* Edra to launch sukuk before year-end
* CIMB, Maybank, RHB hired; roadshows have begun
* IPO plans still on track - source (Adds background, source’s comment on IPO plans)
By Liz Lee
KUALA LUMPUR, Nov 9 (Reuters) - Malaysian independent power producer Edra Power Holdings has hired three domestic banks to raise 5.28 billion ringgit ($1.25 billion) through a sukuk programme, two sources familiar with the deal said on Thursday.
The wholly-owned unit of China General Nuclear Power Corp hired CIMB Investment Bank as the sole principal adviser and financial adviser, while Maybank Investment Bank and RHB Investment Bank are joint lead managers for the debt programme.
Roadshows for the sukuk are under way, and the company plans to launch it before the year-end, a source said. The sources declined to be named because of the private nature of the deal.
According to IFR, a Thomson Reuters publication that reported the deal earlier, Edra met with investors in Kuala Lumpur on Thursday.

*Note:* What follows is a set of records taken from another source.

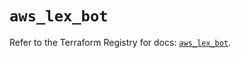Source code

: # `aws_lex_bot`

Refer to the Terraform Registry for docs: [`aws_lex_bot`](https://registry.terraform.io/providers/hashicorp/aws/6.3.0/docs/resources/lex_bot).
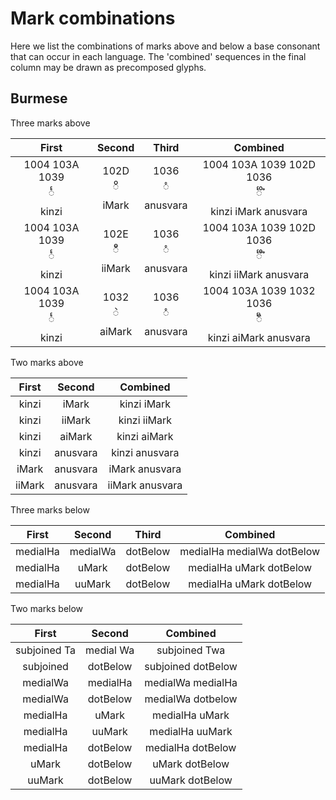 # Mark combinations #

Here we list the combinations of marks above and below a base consonant that can occur in each language. The 'combined' sequences in the final column may be drawn as precomposed glyphs.

## Burmese ##

Three marks above

| First | Second | Third | Combined |
|:-:|:-:|:-:|:-:|
| 1004 103A 1039 <br> င်္ <br> kinzi| 102D <br> ိ <br> iMark | 1036 <br> ံ <br> anusvara | 1004 103A 1039 102D 1036 <br> င်္ိံ <br> kinzi iMark anusvara |
| 1004 103A 1039 <br> င်္ <br> kinzi | 102E <br> ီ <br> iiMark | 1036 <br> ံ <br> anusvara | 1004 103A 1039 102D 1036 <br> င်္ီံ <br> kinzi iiMark anusvara |
| 1004 103A 1039 <br> င်္ <br> kinzi | 1032 <br> ဲ <br> aiMark | 1036 <br> ံ <br> anusvara | 1004 103A 1039 1032 1036 <br> င်္ဲံ <br> kinzi aiMark anusvara |

Two marks above

| First | Second | Combined |
|:-:|:-:|:-:|
| kinzi | iMark | kinzi iMark |
| kinzi | iiMark | kinzi iiMark |
| kinzi | aiMark | kinzi aiMark |
| kinzi | anusvara | kinzi anusvara |
| iMark | anusvara | iMark anusvara |
| iiMark | anusvara | iiMark anusvara |

Three marks below

| First | Second | Third | Combined |
|:-:|:-:|:-:|:-:|
| medialHa | medialWa | dotBelow | medialHa medialWa dotBelow |
| medialHa | uMark | dotBelow | medialHa uMark dotBelow |
| medialHa | uuMark | dotBelow | medialHa uMark dotBelow |

Two marks below

| First | Second | Combined |
|:-:|:-:|:-:|
| subjoined Ta | medial Wa | subjoined Twa |
| subjoined | dotBelow | subjoined dotBelow |
| medialWa | medialHa | medialWa medialHa |
| medialWa | dotBelow | medialWa dotbelow |
| medialHa | uMark | medialHa uMark |
| medialHa | uuMark | medialHa uuMark |
| medialHa | dotBelow | medialHa dotBelow |
| uMark | dotBelow | uMark dotBelow |
| uuMark | dotBelow | uuMark dotBelow |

Edra has been seeking an IPO this year. In February, it withdrew its request for a proposal to hire banks for its IPO and then relaunched it in May, targeting to raise $500 million to $1 billion.
A document seen by Reuters showed that the company had aimed to list by the last quarter of this year.
A source close to the deal said Edra’s plans to raise funds via an IPO remained intact, despite the huge debt issuance.
“Yes, they are still talking about their IPO plans. Their balance sheet is healthy, that’s why they can leverage to take on projects,” the source said.